One of the mysteries of the English language finally explained.
The concentration of toxins in an organism as a result of its ingesting other plants or animals in which the toxins are more widely disbursed.
- ‘Vectors for POPs are the same as for heavy metals (i.e., ocean currents, precipitation, and biomagnification through the food chain, especially the marine food chain).’
- ‘It was only after huge amounts had been used and birdwatchers began noticing that eagles were disappearing that biologists discovered biomagnification, the concentration of material up the food chain.’
- ‘Unfortunately, insecticides like DDT used to control the mosquitoes was found to ripple through the web of life in a process called biomagnification, and proved to be dangerous to other species, including humans.’
- ‘Then we go further and I see that we are acknowledging that the Arctic ecosystems and indigenous communities are particularly at risk, because of the biomagnification, and that it is a public health issue.’
- ‘Formation of methyl-mercury in aquatic environments leads to biomagnification and neurotoxicity in consuming mammals.’
- ‘But the researchers found that BMAA accumulates and becomes more potent as it moves up the food chain - a process called biomagnification.’

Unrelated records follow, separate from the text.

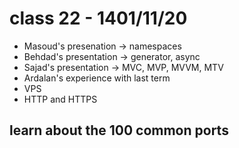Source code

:# class 22 - 1401/11/20

- Masoud's presenation -> namespaces
- Behdad's presentation -> generator, async
- Sajad's presentation -> MVC, MVP, MVVM, MTV
- Ardalan's experience with last term
- VPS
- HTTP and HTTPS

## learn about the 100 common ports
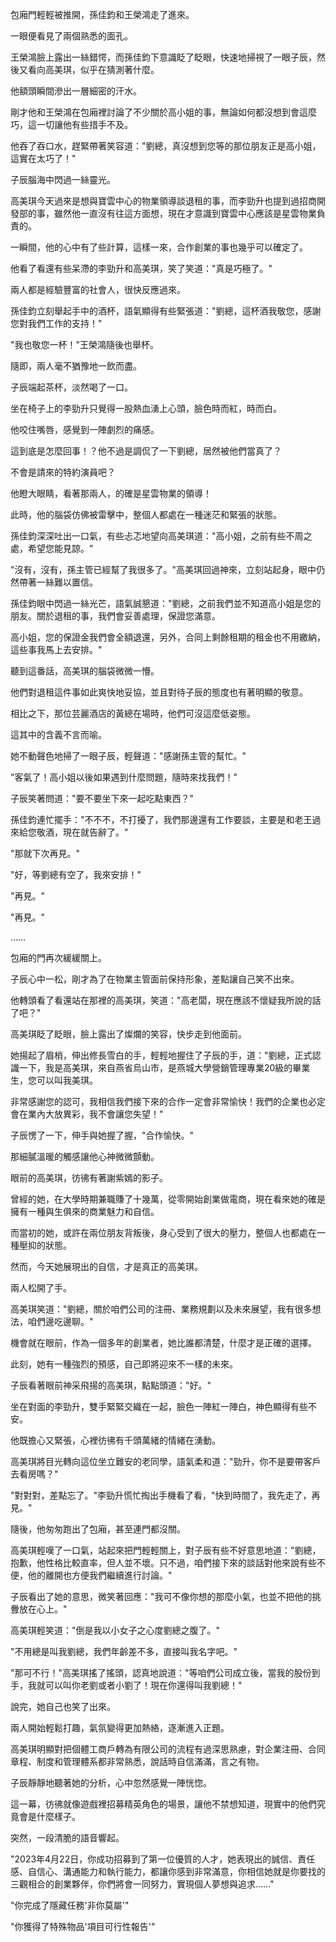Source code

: 包廂門輕輕被推開，孫佳鈞和王榮鴻走了進來。

一眼便看見了兩個熟悉的面孔。

王榮鴻臉上露出一絲錯愕，而孫佳鈞下意識眨了眨眼，快速地掃視了一眼子辰，然後又看向高美琪，似乎在猜測著什麼。

他額頭瞬間滲出一層細密的汗水。

剛才他和王榮鴻在包廂裡討論了不少關於高小姐的事，無論如何都沒想到會這麼巧，這一切讓他有些措手不及。

他吞了吞口水，趕緊帶著笑容道："劉總，真沒想到您等的那位朋友正是高小姐，這實在太巧了！"

子辰腦海中閃過一絲靈光。

高美琪今天過來是想與寶雲中心的物業領導談退租的事，而李勁升也提到過招商開發部的事，雖然他一直沒有往這方面想，現在才意識到寶雲中心應該是星雲物業負責的。

一瞬間，他的心中有了些計算，這樣一來，合作創業的事也幾乎可以確定了。

他看了看還有些呆滯的李勁升和高美琪，笑了笑道："真是巧極了。"

兩人都是經驗豐富的社會人，很快反應過來。

孫佳鈞立刻舉起手中的酒杯，語氣顯得有些緊張道："劉總，這杯酒我敬您，感謝您對我們工作的支持！"

"我也敬您一杯！"王榮鴻隨後也舉杯。

隨即，兩人毫不猶豫地一飲而盡。

子辰端起茶杯，淡然喝了一口。

坐在椅子上的李勁升只覺得一股熱血湧上心頭，臉色時而紅，時而白。

他咬住嘴唇，感覺到一陣劇烈的痛感。

這到底是怎麼回事！？他不過是調侃了一下劉總，居然被他們當真了？

不會是請來的特約演員吧？

他瞪大眼睛，看著那兩人，的確是星雲物業的領導！

此時，他的腦袋仿佛被雷擊中，整個人都處在一種迷茫和緊張的狀態。

孫佳鈞深深吐出一口氣，有些忐忑地望向高美琪道："高小姐，之前有些不周之處，希望您能見諒。"

"沒有，沒有，孫主管已經幫了我很多了。"高美琪回過神來，立刻站起身，眼中仍然帶著一絲難以置信。

孫佳鈞眼中閃過一絲光芒，語氣誠懇道："劉總，之前我們並不知道高小姐是您的朋友。關於退租的事，我們會妥善處理，保證您滿意。

高小姐，您的保證金我們會全額退還，另外，合同上剩餘租期的租金也不用繳納，這些事我馬上去安排。"

聽到這番話，高美琪的腦袋微微一懵。

他們對退租這件事如此爽快地妥協，並且對待子辰的態度也有著明顯的敬意。

相比之下，那位芸麗酒店的黃總在場時，他們可沒這麼低姿態。

這其中的含義不言而喻。

她不動聲色地掃了一眼子辰，輕聲道："感謝孫主管的幫忙。"

"客氣了！高小姐以後如果遇到什麼問題，隨時來找我們！"

子辰笑著問道："要不要坐下來一起吃點東西？"

孫佳鈞連忙擺手："不不不，不打擾了，我們那邊還有工作要談，主要是和老王過來給您敬酒，現在就告辭了。"

"那就下次再見。"

"好，等劉總有空了，我來安排！"

"再見。"

"再見。"

……

包廂的門再次緩緩關上。

子辰心中一松，剛才為了在物業主管面前保持形象，差點讓自己笑不出來。

他轉頭看了看還站在那裡的高美琪，笑道："高老闆，現在應該不懷疑我所說的話了吧？"

高美琪眨了眨眼，臉上露出了燦爛的笑容，快步走到他面前。

她揚起了眉梢，伸出修長雪白的手，輕輕地握住了子辰的手，道："劉總，正式認識一下，我是高美琪，來自燕省烏山市，是燕城大學營銷管理專業20級的畢業生，您可以叫我美琪。

非常感謝您的認可，我相信我們接下來的合作一定會非常愉快！我們的企業也必定會在業內大放異彩，我不會讓您失望！"

子辰愣了一下，伸手與她握了握，"合作愉快。"

那細膩溫暖的觸感讓他心神微微顫動。

眼前的高美琪，彷彿有著謝紫嫣的影子。

曾經的她，在大學時期兼職賺了十幾萬，從零開始創業做電商，現在看來她的確是擁有一種與生俱來的商業魅力和自信。

而當初的她，或許在兩位朋友背叛後，身心受到了很大的壓力，整個人也都處在一種壓抑的狀態。

然而，今天她展現出的自信，才是真正的高美琪。

兩人松開了手。

高美琪笑道："劉總，關於咱們公司的注冊、業務規劃以及未來展望，我有很多想法，咱們邊吃邊聊。"

機會就在眼前，作為一個多年的創業者，她比誰都清楚，什麼才是正確的選擇。

此刻，她有一種強烈的預感，自己即將迎來不一樣的未來。

子辰看著眼前神采飛揚的高美琪，點點頭道："好。"

坐在對面的李勁升，雙手緊緊交織在一起，臉色一陣紅一陣白，神色顯得有些不安。

他既擔心又緊張，心裡彷彿有千頭萬緒的情緒在湧動。

高美琪將目光轉向這位坐立難安的老同學，語氣柔和道："勁升，你不是要帶客戶去看房嗎？"

"對對對，差點忘了。"李勁升慌忙掏出手機看了看，"快到時間了，我先走了，再見。"

隨後，他匆匆跑出了包廂，甚至連門都沒關。

高美琪輕嘆了一口氣，站起來把門輕輕關上，對子辰有些不好意思地道："劉總，抱歉，他性格比較直率，但人並不壞。只不過，咱們接下來的談話對他來說有些不便，他的離開也方便我們繼續進行討論。"

子辰看出了她的意思，微笑著回應："我可不像你想的那麼小氣，也並不把他的挑釁放在心上。"

高美琪輕笑道："倒是我以小女子之心度劉總之腹了。"

"不用總是叫我劉總，我們年齡差不多，直接叫我名字吧。"

"那可不行！"高美琪搖了搖頭，認真地說道："等咱們公司成立後，當我的股份到手，我就可以叫你老劉或者小劉了！現在你還得叫我劉總！"

說完，她自己也笑了出來。

兩人開始輕鬆打趣，氣氛變得更加熱絡，逐漸進入正題。

高美琪明顯對把個體工商戶轉為有限公司的流程有過深思熟慮，對企業注冊、合同章程、制度和管理體系都非常熟悉，說話時自信滿滿，言之有物。

子辰靜靜地聽著她的分析，心中忽然感覺一陣恍惚。

這一幕，彷彿就像遊戲裡招募精英角色的場景，讓他不禁想知道，現實中的他們究竟會是什麼樣子。

突然，一段清脆的語音響起。

"2023年4月22日，你成功招募到了第一位優質的人才，她表現出的誠信、責任感、自信心、溝通能力和執行能力，都讓你感到非常滿意，你相信她就是你要找的三觀相合的創業夥伴，你們將會一同努力，實現個人夢想與追求……"

"你完成了隱藏任務'非你莫屬'"

"你獲得了特殊物品'項目可行性報告'"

- ‘‘Now, the mercury in the bay traveled through the system by that process we environmentalists like to call: biomagnification,’ the teacher droned, repeating that statement for about the fortieth time.’

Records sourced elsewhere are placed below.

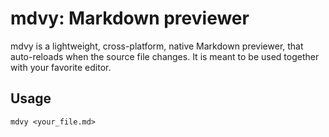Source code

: # mdvy: Markdown previewer

mdvy is a lightweight, cross-platform, native Markdown previewer, that auto-reloads when the source file changes.
It is meant to be used together with your favorite editor.

## Usage

    mdvy <your_file.md>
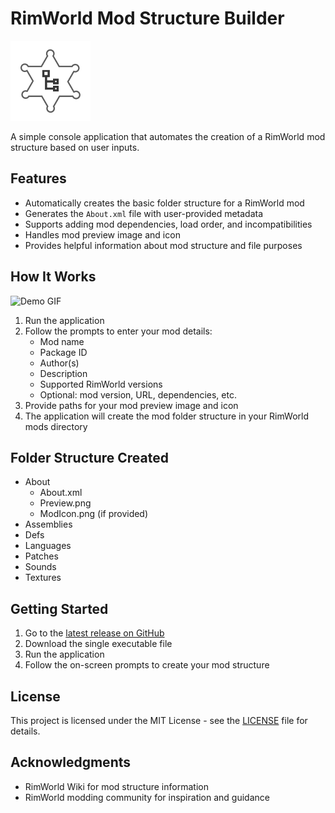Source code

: ﻿# RimWorld Mod Structure Builder

![App Icon](RW%20Mod%20Structure%20Builder.png)

A simple console application that automates the creation of a RimWorld mod structure based on user inputs.

## Features

- Automatically creates the basic folder structure for a RimWorld mod
- Generates the `About.xml` file with user-provided metadata
- Supports adding mod dependencies, load order, and incompatibilities
- Handles mod preview image and icon
- Provides helpful information about mod structure and file purposes

## How It Works

![Demo GIF](Ussage.gif)

1. Run the application
2. Follow the prompts to enter your mod details:
    - Mod name
    - Package ID
    - Author(s)
    - Description
    - Supported RimWorld versions
    - Optional: mod version, URL, dependencies, etc.
3. Provide paths for your mod preview image and icon
4. The application will create the mod folder structure in your RimWorld mods directory

## Folder Structure Created

- About
    - About.xml
    - Preview.png
    - ModIcon.png (if provided)
- Assemblies
- Defs
- Languages
- Patches
- Sounds
- Textures

## Getting Started

1. Go to the [latest release on GitHub](https://github.com/Peko7182/RimWorld-Mod-Structure-Builder/releases)
2. Download the single executable file
3. Run the application
4. Follow the on-screen prompts to create your mod structure

## License

This project is licensed under the MIT License - see the [LICENSE](LICENSE) file for details.

## Acknowledgments

- RimWorld Wiki for mod structure information
- RimWorld modding community for inspiration and guidance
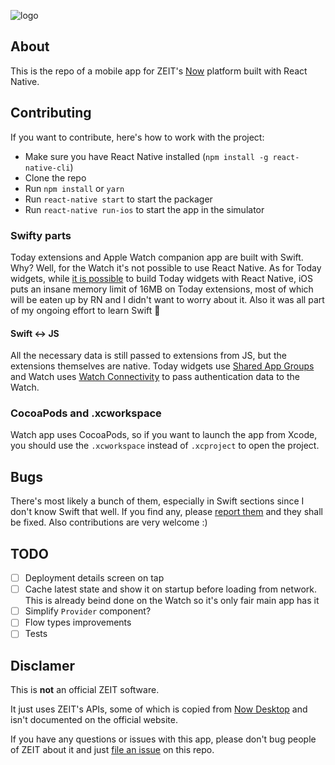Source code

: ![logo](http://files.rdev.im/github-now-mobile.png)

## About

This is the repo of a mobile app for ZEIT's [Now](https://now.sh) platform built with React Native.

## Contributing

If you want to contribute, here's how to work with the project:

- Make sure you have React Native installed (`npm install -g react-native-cli`)
- Clone the repo
- Run `npm install` or `yarn`
- Run `react-native start` to start the packager
- Run `react-native run-ios` to start the app in the simulator

### Swifty parts

Today extensions and Apple Watch companion app are built with Swift. Why? Well, for the Watch it's not possible to use React Native. As for Today widgets, while [it is possible](https://github.com/matejkriz/react-native-today-widget) to build Today widgets with React Native, iOS puts an insane memory limit of 16MB on Today extensions, most of which will be eaten up by RN and I didn't want to worry about it. 
Also it was all part of my ongoing effort to learn Swift 🙈

#### Swift <-> JS

All the necessary data is still passed to extensions from JS, but the extensions themselves are native. Today widgets use [Shared App Groups](https://developer.apple.com/library/archive/documentation/General/Conceptual/WatchKitProgrammingGuide/SharingData.html) and Watch uses [Watch Connectivity](https://developer.apple.com/documentation/watchconnectivity) to pass authentication data to the Watch.

### CocoaPods and .xcworkspace

Watch app uses CocoaPods, so if you want to launch the app from Xcode, you should use the `.xcworkspace` instead of `.xcproject` to open the project.

## Bugs

There's most likely a bunch of them, especially in Swift sections since I don't know Swift that well.
If you find any, please [report them](https://github.com/rdev/now-mobile/issues/new) and they shall be fixed. Also contributions are very welcome :) 

## TODO

- [ ] Deployment details screen on tap
- [ ] Cache latest state and show it on startup before loading from network. This is already beind done on the Watch so it's only fair main app has it
- [ ] Simplify `Provider` component?
- [ ] Flow types improvements
- [ ] Tests

## Disclamer

This is **not** an official ZEIT software.

It just uses ZEIT's APIs, some of which is copied from [Now Desktop](zeit/now-desktop) and isn't documented on the official website.

If you have any questions or issues with this app, please don't bug people of ZEIT about it and just [file an issue](https://github.com/rdev/now-mobile/issues/new) on this repo.
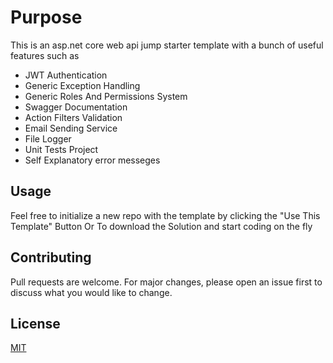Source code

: # Purpose

This is an asp.net core web api jump starter template with a bunch of useful features such as
* JWT Authentication 
* Generic Exception Handling
* Generic Roles And Permissions System
* Swagger Documentation
* Action Filters Validation
* Email Sending Service
* File Logger
* Unit Tests Project
* Self Explanatory error messeges 

## Usage
Feel free to initialize a new repo with the template by clicking the "Use This Template" Button
Or 
To download the Solution and start coding on the fly 

## Contributing
Pull requests are welcome. For major changes, please open an issue first to discuss what you would like to change.

## License
[MIT](https://choosealicense.com/licenses/mit/)
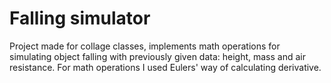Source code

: # Falling simulator

Project made for collage classes, implements math operations for simulating object falling with previously given data: height, mass and air resistance.
For math operations I used Eulers' way of calculating derivative.
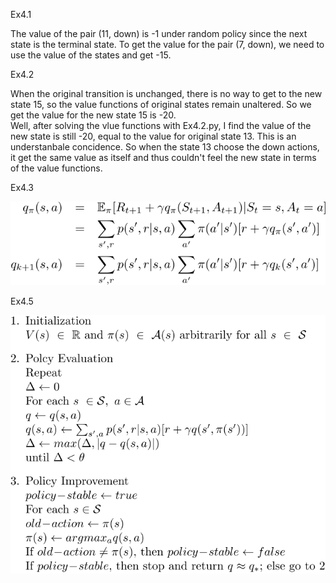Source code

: Ex4.1

The value of the pair (11, down) is -1 under random policy since the next state is the terminal state. To get the value for the pair (7, down), we need to use the value of the states and get -15.  

Ex4.2

When the original transition is unchanged, there is no way to get to the new state 15, so the value functions of original states remain unaltered. So we get the value for the new state 15 is -20.  
Well, after solving the vlue functions with Ex4.2.py, I find the  value of the new state is still -20, equal to the value for original state 13. This is an understanbale concidence. So when the state 13 choose the down actions, it get the same value as itself and thus couldn't feel the new state in terms of the value functions.   

Ex4.3

![Ex4.3](Ex4.3.svg)

Ex4.5

![Ex4.5](Ex4.5.svg)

- ‘Another factor could be the processes of bioaccumulation and biomagnification, which result in human tissue concentrations that are higher than the concentrations in the exposure environment.’
- ‘Beyond its scientific meaning, biomagnification serves more broadly as a useful metaphor for southern impact in the north in the sense that many impacts felt in the north tend to be magnified and concentrated.’